The decision reaffirms the bedrock principle in insurance policy interpretation that where a policy purports to bar coverage for an insured’s claim, it must do so in an unambiguous and clear manner. When a policy exclusion is unclear, courts will construe the provision in favor of coverage for the policyholder.
Paloma’s Claim: A Trade Secrets Lawsuit, a Settlement and a Denial of Coverage
In 2017, Paloma Resources was sued by a business competitor, Continental Resources. Continental’s lawsuit alleged that Paloma misappropriated trade secrets, using the prospect of employment to induce Continental employees to make unauthorized transfers of proprietary information to Paloma. Paloma settled the lawsuit without a judgment, stipulating that “the suit involved the unauthorized disclosure of and access to Continental’s confidential information.”
Paloma then sought coverage from its D&O insurer, Axis Insurance Company, for defense and settlement costs. Axis denied the claim based on the policy’s broadly worded Intellectual Property (IP) Exclusion. A federal district court agreed, granting Axis summary judgment on grounds that the underlying lawsuit fell within the scope of the IP Exclusion because it alleged both “misappropriation of trade secrets” and “unauthorized access to confidential information.”
Paloma appealed.
The IP Exclusion: Language in the Spotlight
Here’s what the exclusion actually said:
The Insurer shall not be liable … for Loss on account of any Claim … based upon, arising out of, directly or indirectly resulting from, in consequence of, or in any way involving any actual or alleged infringement of copyright, patent, trademark, trade name, trade dress, or service mark or the misappropriation of ideas or trade secrets, or the unauthorized disclosure of or access to confidential information; provided that this exclusion shall not apply to Loss on account of a Securities Claim, a Securityholder Derivative Demand, or a derivative action.
Axis’s position appeared to be straightforward. The underlying lawsuit unquestionably involved allegations of misappropriation of trade secrets and unauthorized access to confidential information. Indeed, Paloma stipulated to this fact in the underlying settlement agreement. Thus, Axis argued, the IP Exclusion barred coverage for this “alleged … misappropriation of ideas or trade secrets” and “alleged … unauthorized access to confidential information.”
Not so fast. Paloma focused on the structure and wording of the exclusion, calling attention to the placement of the word “the” in the series of excluded claims:
involving any actual or alleged infringement of copyright, patent, trademark, trade name, trade dress, or service mark or the misappropriation of ideas or trade secrets, or the unauthorized disclosure of or access to confidential information[]

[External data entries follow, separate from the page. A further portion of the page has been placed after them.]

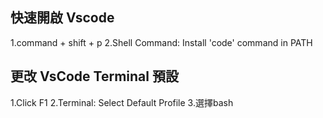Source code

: ## 快速開啟 Vscode
1.command + shift + p
2.Shell Command: Install 'code' command in PATH

## 更改 VsCode Terminal 預設
1.Click F1
2.Terminal: Select Default Profile
3.選擇bash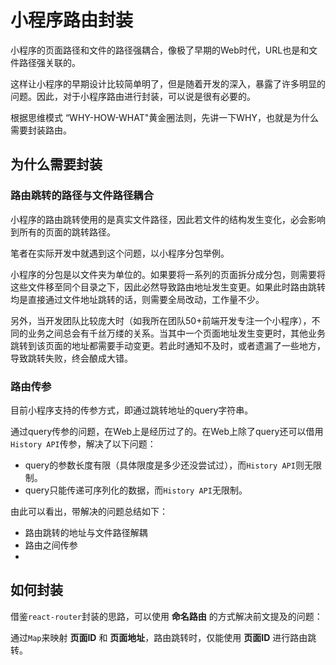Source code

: # 小程序路由封装

小程序的页面路径和文件的路径强耦合，像极了早期的Web时代，URL也是和文件路径强关联的。

这样让小程序的早期设计比较简单明了，但是随着开发的深入，暴露了许多明显的问题。因此，对于小程序路由进行封装，可以说是很有必要的。

根据思维模式 “WHY-HOW-WHAT"黄金圈法则，先讲一下WHY，也就是为什么需要封装路由。

## 为什么需要封装

### 路由跳转的路径与文件路径耦合

小程序的路由跳转使用的是真实文件路径，因此若文件的结构发生变化，必会影响到所有的页面的跳转路径。

笔者在实际开发中就遇到这个问题，以小程序分包举例。

小程序的分包是以文件夹为单位的。如果要将一系列的页面拆分成分包，则需要将这些文件移至同个目录之下，因此必然导致路由地址发生变更。如果此时路由跳转均是直接通过文件地址跳转的话，则需要全局改动，工作量不少。

另外，当开发团队比较庞大时（如我所在团队50+前端开发专注一个小程序），不同的业务之间总会有千丝万缕的关系。当其中一个页面地址发生变更时，其他业务跳转到该页面的地址都需要手动变更。若此时通知不及时，或者遗漏了一些地方，导致跳转失败，终会酿成大错。

### 路由传参

目前小程序支持的传参方式，即通过跳转地址的query字符串。

通过query传参的问题，在Web上是经历过了的。在Web上除了query还可以借用`History API`传参，解决了以下问题：

- query的参数长度有限（具体限度是多少还没尝试过），而`History API`则无限制。
- query只能传递可序列化的数据，而`History API`无限制。

由此可以看出，带解决的问题总结如下：

- 路由跳转的地址与文件路径解耦
- 路由之间传参
- 

## 如何封装

借鉴`react-router`封装的思路，可以使用 **命名路由** 的方式解决前文提及的问题：

通过`Map`来映射 **页面ID** 和 **页面地址**，路由跳转时，仅能使用 **页面ID** 进行路由跳转。
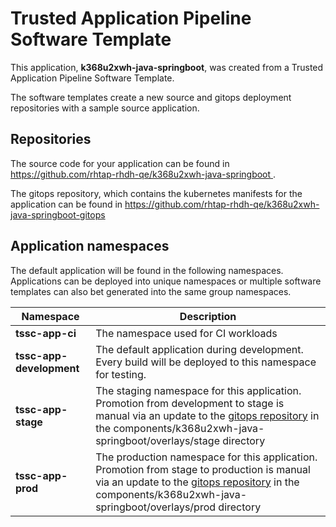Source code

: # Trusted Application Pipeline Software Template

This application, **k368u2xwh-java-springboot**, was created from a Trusted Application Pipeline Software Template.

The software templates create a new source and gitops deployment repositories with a sample source application. 

## Repositories

The source code for your application can be found in [https://github.com/rhtap-rhdh-qe/k368u2xwh-java-springboot ](https://github.com/rhtap-rhdh-qe/k368u2xwh-java-springboot ).
 
The gitops repository, which contains the kubernetes manifests for the application can be found in 
[https://github.com/rhtap-rhdh-qe/k368u2xwh-java-springboot-gitops ](https://github.com/rhtap-rhdh-qe/k368u2xwh-java-springboot-gitops ) 

## Application namespaces 

The default application will be found in the following namespaces. Applications can be deployed into unique namespaces or multiple software templates can also bet generated into the same group namespaces.  

|  Namespace   |  Description   |  
| -------- | -------- |
| **tssc-app-ci** | The namespace used for CI workloads |
| **tssc-app-development** | The default application during development. Every build will be deployed to this namespace for testing. |
| **tssc-app-stage** | The staging namespace for this application. Promotion from development to stage is manual via an update to the [gitops repository](https://github.com/rhtap-rhdh-qe/k368u2xwh-java-springboot-gitops ) in the components/k368u2xwh-java-springboot/overlays/stage directory |
| **tssc-app-prod** | The production namespace for this application. Promotion from stage to production is manual via an update to the [gitops repository](https://github.com/rhtap-rhdh-qe/k368u2xwh-java-springboot-gitops ) in the components/k368u2xwh-java-springboot/overlays/prod directory |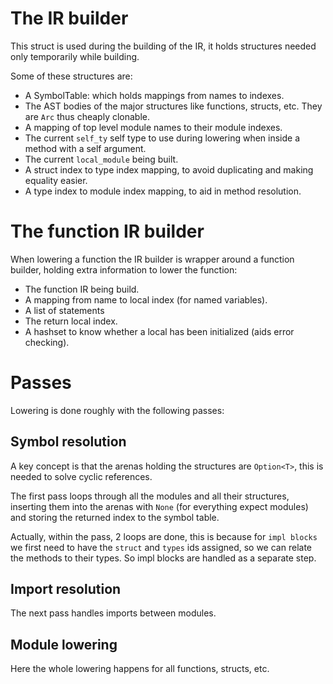 # The IR builder

This struct is used during the building of the IR, it holds structures needed only temporarily while building.

Some of these structures are:

- A SymbolTable: which holds mappings from names to indexes.
- The AST bodies of the major structures like functions, structs, etc. They are `Arc` thus cheaply clonable.
- A mapping of top level module names to their module indexes.
- The current `self_ty` self type to use during lowering when inside a method with a self argument.
- The current `local_module` being built.
- A struct index to type index mapping, to avoid duplicating and making equality easier.
- A type index to module index mapping, to aid in method resolution.

# The function IR  builder

When lowering a function the IR builder is wrapper around a function builder, holding extra information to lower the function:

- The function IR being build.
- A mapping from name to local index (for named variables).
- A list of statements
- The return local index.
- A hashset to know whether a local has been initialized (aids error checking).

# Passes

Lowering is done roughly with the following passes:

## Symbol resolution

A key concept is that the arenas holding the structures are `Option<T>`, this is needed to solve cyclic references.

The first pass loops through all the modules and all their structures, inserting them into the arenas with `None` (for everything expect modules) and storing the returned index to the symbol table.

Actually, within the pass, 2 loops are done, this is because for `impl blocks` we first need to have the `struct` and `types` ids assigned, so we can relate the methods to their types. So impl blocks are handled as a separate step.

## Import resolution

The next pass handles imports between modules.

## Module lowering

Here the whole lowering happens for all functions, structs, etc.

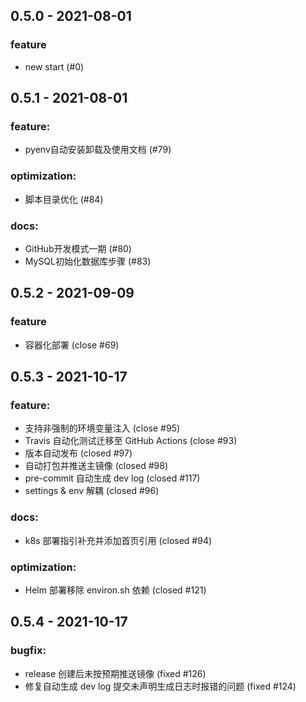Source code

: ## 0.5.0 - 2021-08-01

### feature
* new start (#0)
    
## 0.5.1 - 2021-08-01

### feature:
* pyenv自动安装卸载及使用文档 (#79)
  
### optimization:
* 脚本目录优化 (#84)
  
### docs:
* GitHub开发模式一期 (#80)
* MySQL初始化数据库步骤 (#83)

## 0.5.2 - 2021-09-09

### feature
* 容器化部署 (close #69)

## 0.5.3 - 2021-10-17 

### feature: 
* 支持非强制的环境变量注入 (close #95)
* Travis 自动化测试迁移至 GitHub Actions (close #93)
* 版本自动发布 (closed #97)
* 自动打包并推送主镜像 (closed #98)
* pre-commit 自动生成 dev log (closed #117)
* settings & env 解耦 (closed #96)
### docs: 
* k8s 部署指引补充并添加首页引用 (closed #94)
### optimization: 
* Helm 部署移除 environ.sh 依赖 (closed #121)

## 0.5.4 - 2021-10-17 

### bugfix: 
* release 创建后未按预期推送镜像 (fixed #126)
* 修复自动生成 dev log 提交未声明生成日志时报错的问题 (fixed #124)
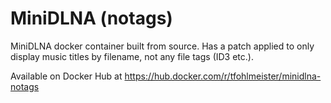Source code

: # MiniDLNA (notags)

MiniDLNA docker container built from source. Has a patch applied to only display music titles by filename, not any file tags (ID3 etc.).


Available on Docker Hub at https://hub.docker.com/r/tfohlmeister/minidlna-notags
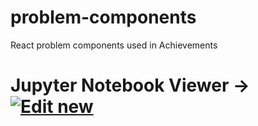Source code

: # problem-components
React problem components used in Achievements

# Jupyter Notebook Viewer -> [![Edit new](https://codesandbox.io/static/img/play-codesandbox.svg)](https://codesandbox.io/s/github/NUS-ALSET/problem-components/tree/master/jupyter-notebook-viewer)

Paloma argued that the use of the word “the” before the “misappropriation” and “unauthorized disclosure” clauses signaled a break in the grammatical structure of the exclusion. As a result, the phrase “any actual or alleged” modified only the list of infringement-related terms, not the “misappropriation” and “unauthorized disclosure” clauses that followed. In other words, Paloma argued that the exclusion must be read to bar coverage only for claims involving:
- Any actual or alleged infringement of copyright, patent, trademark, trade name, trade dress or service mark, or
- The misappropriation of ideas or trade secrets, or
- The unauthorized disclosure of or access to confidential information.
This meant “actual or alleged” only modified the first part of the series, and only actual misappropriation or unauthorized disclosure—not alleged misappropriation—would trigger the exclusion. Because the underlying suit had settled with no finding of actual liability, the exclusion did not apply.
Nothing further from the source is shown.